A questão do autoconhecimento deve ser um ponto comum pra maioria que, como eu, pode se manter em isolamento e que de fato seguiu em isolamento. Num momento como esse, eu me esforcei e venho me esforçando pra exercer mais a empatia, principalmente pelos grupos de pessoas que vêm sofrendo mais com toda essa situação. Mas sou humano e não deixo de me pegar divagando sobre questões diversas, das mais rasas às mais profundas — como: “qual será o desfecho disso tudo?” e “será que eu ainda devo continuar insistindo na música?”. Essas e outras ideias surgem vez ou outra, mas eu dou logo um jeito de não as deixar ocupar espaço demais. Procuro não me cobrar tanto profissionalmente agora, lembrando que a vida não é um “100 metros rasos” e sim uma “maratona”. Ainda que exista competitividade, o importante é completarmos o trajeto bem, de preferência ajudando quem pudermos no caminho.

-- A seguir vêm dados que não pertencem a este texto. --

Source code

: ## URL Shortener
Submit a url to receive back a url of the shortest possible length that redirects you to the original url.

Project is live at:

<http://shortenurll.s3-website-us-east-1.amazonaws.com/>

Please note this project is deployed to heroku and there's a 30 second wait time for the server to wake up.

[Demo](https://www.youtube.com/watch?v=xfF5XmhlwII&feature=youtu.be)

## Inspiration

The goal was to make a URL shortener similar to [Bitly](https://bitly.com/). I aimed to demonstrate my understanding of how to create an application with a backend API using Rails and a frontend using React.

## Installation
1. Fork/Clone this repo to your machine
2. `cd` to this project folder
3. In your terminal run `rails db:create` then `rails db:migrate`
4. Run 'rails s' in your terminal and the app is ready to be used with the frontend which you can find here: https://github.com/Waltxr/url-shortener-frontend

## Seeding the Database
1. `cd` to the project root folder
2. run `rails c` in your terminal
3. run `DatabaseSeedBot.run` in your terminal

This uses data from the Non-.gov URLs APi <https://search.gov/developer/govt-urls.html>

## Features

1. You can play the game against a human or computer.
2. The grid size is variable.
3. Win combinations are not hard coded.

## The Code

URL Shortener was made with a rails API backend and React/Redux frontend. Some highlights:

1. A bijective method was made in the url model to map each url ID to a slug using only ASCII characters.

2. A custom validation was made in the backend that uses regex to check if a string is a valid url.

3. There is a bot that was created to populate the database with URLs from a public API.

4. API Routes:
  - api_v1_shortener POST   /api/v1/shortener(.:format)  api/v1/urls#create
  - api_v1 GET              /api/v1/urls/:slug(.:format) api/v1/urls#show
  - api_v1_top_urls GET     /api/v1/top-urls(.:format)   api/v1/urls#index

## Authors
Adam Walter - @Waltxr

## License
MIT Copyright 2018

“Eu espero que a indústria se torne mais humana e justa, e que o artista, em especial os artistas compositores, sejam plenamente reconhecidos”.

Quando se trata de compor ou trabalhar num projeto criativo, muitas pessoas naturalmente buscam um certo isolamento. Esse período tem sido favorável para você nesse sentido?

Com o tempo e as reflexões, acabei criando demandas até maiores que as que costumava ter antes, mas tenho procurado me manter bem. Pelo que já percebi, meu fluxo de composição segue o mesmo comportamento de antes, sendo que desde que o isolamento começou eu escrevi quatro canções novas, para as quais produzi vídeos e que já estão disponíveis no meu canal no YouTube e nas redes socais. Também venho trabalhando no lançamento de um single novo — “O Vórtice”, gravado em estúdio no final de 2019 e que, por conta da pandemia, acabou atrasando, [embora] muito em breve estará em todas as plataformas de streaming. [Também] estou totalmente inserido nas questões de construção de políticas públicas culturais e emergenciais em diversas frentes ativistas, como o Comitê Independente de Arte e Cultura/ES e o Conselho Municipal de Políticas Culturais de Vila Velha (CMPC), onde estou como Conselheiro titular na cadeira de Música que, junto a outras frentes, acompanham todo o processo em torno da criação, regulamentação e implantação do “Projeto de Lei 1075/2020 – Lei de Emergência Cultural – Aldir Blanc”, proposta pela Deputada Benedita da Silva (PT-RJ) e que visa liberar um recurso que já pertencia à pasta da cultura em assistência à toda classe profissional da Cultura no Brasil. Uma mobilização histórica pra Cultura [e que no dia 29 de junho foi instituída como Lei n° 14.017, embora vetada parcialmente pela MSC 364/20]. E não posso deixar de mencionar espaços como a Rádio Cidade e a Rádio Universitária, que sempre tocam minhas canções e me ajudam muito me acionando pra entrevistas e participações, como aconteceu com os programas “Santo de Casa” e “Sorvetinho” — e, é claro, o Inferno Santo, de quem eu gosto muito e que renova sua existência com um novo ciclo de artigos e entrevistas. A cena musical do Espírito Santo carece desses espaços de crítica e agradece sua presença.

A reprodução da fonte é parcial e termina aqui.